* _What the task requires_
Report all lines of the data below that hold the word "called".

Saved entries:
□ □ □ □

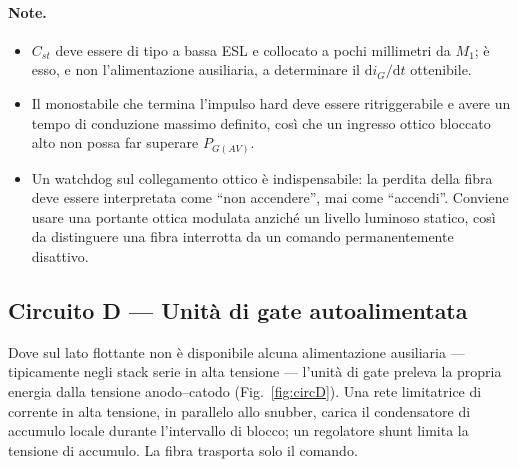\documentclass[11pt,a4paper]{article}
\begin{document}
\paragraph{Note.}
\begin{itemize}
  \item $C_{st}$ deve essere di tipo a bassa ESL e collocato a pochi millimetri da
        $M_1$; è esso, e non l'alimentazione ausiliaria, a determinare il
        $\mathrm{d}i_G/\mathrm{d}t$ ottenibile.
  \item Il monostabile che termina l'impulso hard deve essere ritriggerabile e avere
        un tempo di conduzione massimo definito, così che un ingresso ottico bloccato
        alto non possa far superare $P_{G(AV)}$.
  \item Un watchdog sul collegamento ottico è indispensabile: la perdita della fibra
        deve essere interpretata come ``non accendere'', mai come ``accendi''.
        Conviene usare una portante ottica modulata anziché un livello luminoso
        statico, così da distinguere una fibra interrotta da un comando
        permanentemente disattivo.
\end{itemize}

\subsection{Circuito D --- Unità di gate autoalimentata}

Dove sul lato flottante non è disponibile alcuna alimentazione ausiliaria ---
tipicamente negli stack serie in alta tensione --- l'unità di gate preleva la propria
energia dalla tensione anodo--catodo (Fig.~\ref{fig:circD}). Una rete limitatrice di
corrente in alta tensione, in parallelo allo snubber, carica il condensatore di
accumulo locale durante l'intervallo di blocco; un regolatore shunt limita la
tensione di accumulo. La fibra trasporta solo il comando.
\end{document}
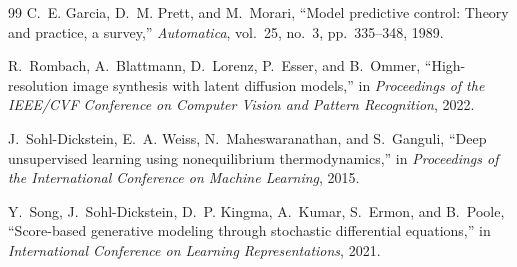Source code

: \documentclass[12pt,a4paper]{article}
\theoremstyle{plain}
\theoremstyle{definition}
\theoremstyle{remark}
\begin{document}
\begin{thebibliography}{99}
C.~E. Garcia, D.~M. Prett, and M.~Morari, ``Model predictive control: Theory and practice, a survey,'' \textit{Automatica}, vol.~25, no.~3, pp.~335--348, 1989.

R.~Rombach, A.~Blattmann, D.~Lorenz, P.~Esser, and B.~Ommer, ``High-resolution image synthesis with latent diffusion models,'' in \textit{Proceedings of the IEEE/CVF Conference on Computer Vision and Pattern Recognition}, 2022.

J.~Sohl-Dickstein, E.~A. Weiss, N.~Maheswaranathan, and S.~Ganguli, ``Deep unsupervised learning using nonequilibrium thermodynamics,'' in \textit{Proceedings of the International Conference on Machine Learning}, 2015.

Y.~Song, J.~Sohl-Dickstein, D.~P. Kingma, A.~Kumar, S.~Ermon, and B.~Poole, ``Score-based generative modeling through stochastic differential equations,'' in \textit{International Conference on Learning Representations}, 2021.

\end{thebibliography}
\end{document}

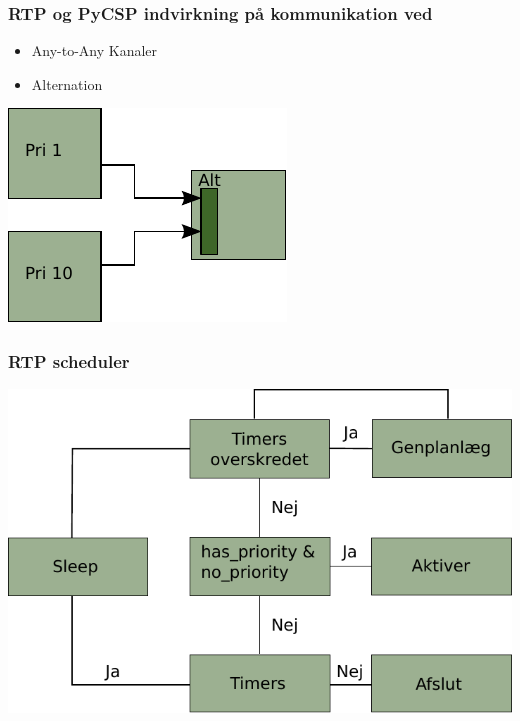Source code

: \documentclass[12pt]{beamer}
\begin{document}
\begin{frame}
	\frametitle{RTP og PyCSP indvirkning på kommunikation ved}
	\begin{itemize}
		\item Any-to-Any Kanaler 
	 	\item Alternation
	\end{itemize} 
\begin{center}
	\includegraphics[scale=0.7]{alt-inheritance.pdf} 
\end{center}
\end{frame} 


\begin{frame}
  \frametitle{RTP scheduler}
\includegraphics[scale=0.9]{rtp-scheduler}
\end{frame}
\end{document}
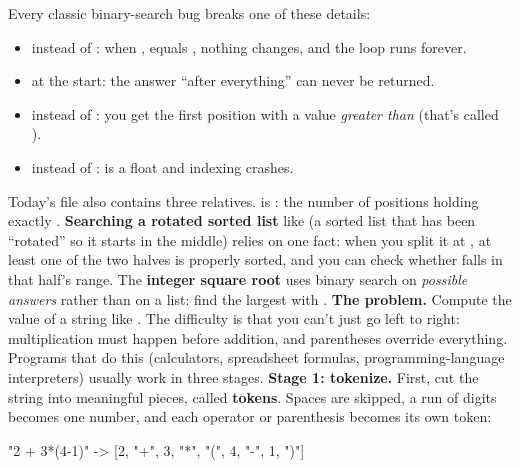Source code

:\documentclass[10pt,a4paper]{article}
\begin{document}
Every classic binary-search bug breaks one of these details:
\begin{itemize}
\item {} instead of : when ,  equals , nothing changes, and the loop runs forever.
\item {} at the start: the answer “after everything” can never be returned.
\item {} instead of \code{\textless{}\allowbreak{}}: you get the first position with a value \emph{greater than}  (that’s called ).
\item \code{/\allowbreak{}} instead of \code{/\allowbreak{}/\allowbreak{}}:  is a float and indexing crashes.
\end{itemize}
Today’s file also contains three relatives. \textbf{} is : the number of positions holding exactly . \textbf{Searching a rotated sorted list} like  (a sorted list that has been “rotated” so it starts in the middle) relies on one fact: when you split it at , at least one of the two halves is properly sorted, and you can check whether  falls in that half’s range. The \textbf{integer square root}  uses binary search on \emph{possible answers} rather than on a list: find the largest  with .
\textbf{The problem.} Compute the value of a string like . The difficulty is that you can’t just go left to right: multiplication must happen before addition, and parentheses override everything. Programs that do this (calculators, spreadsheet formulas, programming-language interpreters) usually work in three stages.
\textbf{Stage 1: tokenize.} First, cut the string into meaningful pieces, called \textbf{tokens}. Spaces are skipped, a run of digits becomes one number, and each operator or parenthesis becomes its own token:
\begin{txtcode}
"2 + 3*(4-1)"   ->   [2, "+", 3, "*", "(", 4, "-", 1, ")"]
\end{txtcode}
\end{document}
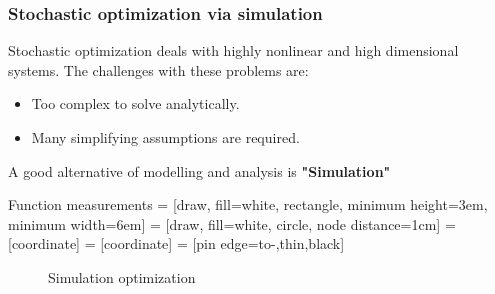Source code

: \begin{frame}
\frametitle{\centering  Stochastic optimization via simulation}
\begin{small}
\begin{block}{}
Stochastic optimization deals with  highly nonlinear and high dimensional systems. The challenges with these problems are:
\begin{itemize}
\item Too complex to solve analytically.
\item Many simplifying assumptions are  required.
\end{itemize}
\end{block}
\begin{block}{}
A good alternative of modelling and analysis is \textbf{"Simulation"}
\end{block}
\begin{block}{Function measurements}
 = [draw, fill=white, rectangle,
   minimum height=3em, minimum width=6em]
 = [draw, fill=white, circle, node distance=1cm]
 = [coordinate]
 = [coordinate]
 = [pin edge={to-,thin,black}]

 \begin{figure}[t]
    \centering
{}
\caption{Simulation optimization}
\label{fig:so}
\end{figure}

\end{block}
\end{small}
\end{frame}




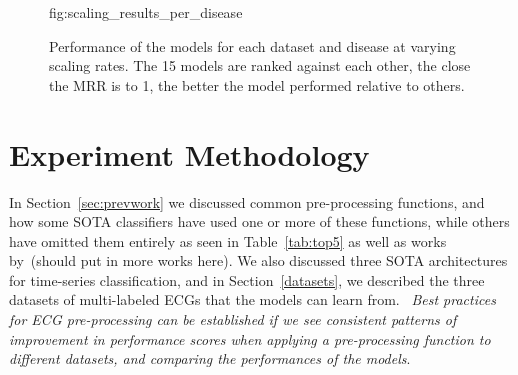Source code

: \documentclass[pmlr,twocolumn]{jmlr}%
\begin{document}
\begin{figure}[t]
\floatconts
  {fig:scaling_results_per_disease}
  {\caption{Performance of the models for each dataset and disease at varying scaling rates. The 15 models are ranked against each other, the close the MRR is to 1, the better the model performed relative to others.}}
  {
  
  
  }
\end{figure}
\section{Experiment Methodology}
\label{sec:experiment}

In Section~\ref{sec:prevwork} we discussed common pre-processing functions, and how some SOTA classifiers have used one or more of these functions, while others have omitted them entirely as seen in Table~\ref{tab:top5} as well as works by~\cite{ribeiro2020automatic}{\color{red}(should put in more works here)}. We also discussed three SOTA architectures for time-series classification, and in Section~\ref{datasets}, we described the three datasets of multi-labeled ECGs that the models can learn from. ~\textit{Best practices for ECG pre-processing can be established if we see consistent patterns of improvement in performance scores when applying a pre-processing function to different datasets, and comparing the performances of the models}. \\
\end{document}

□ □ □ □

* _Output below_
\item {} instead of \code{\textless{}\allowbreak{}}: you get the first position with a value \emph{greater than}  (that’s called ).
\textbf{Stage 1: tokenize.} First, cut the string into meaningful pieces, called \textbf{tokens}. Spaces are skipped, a run of digits becomes one number, and each operator or parenthesis becomes its own token:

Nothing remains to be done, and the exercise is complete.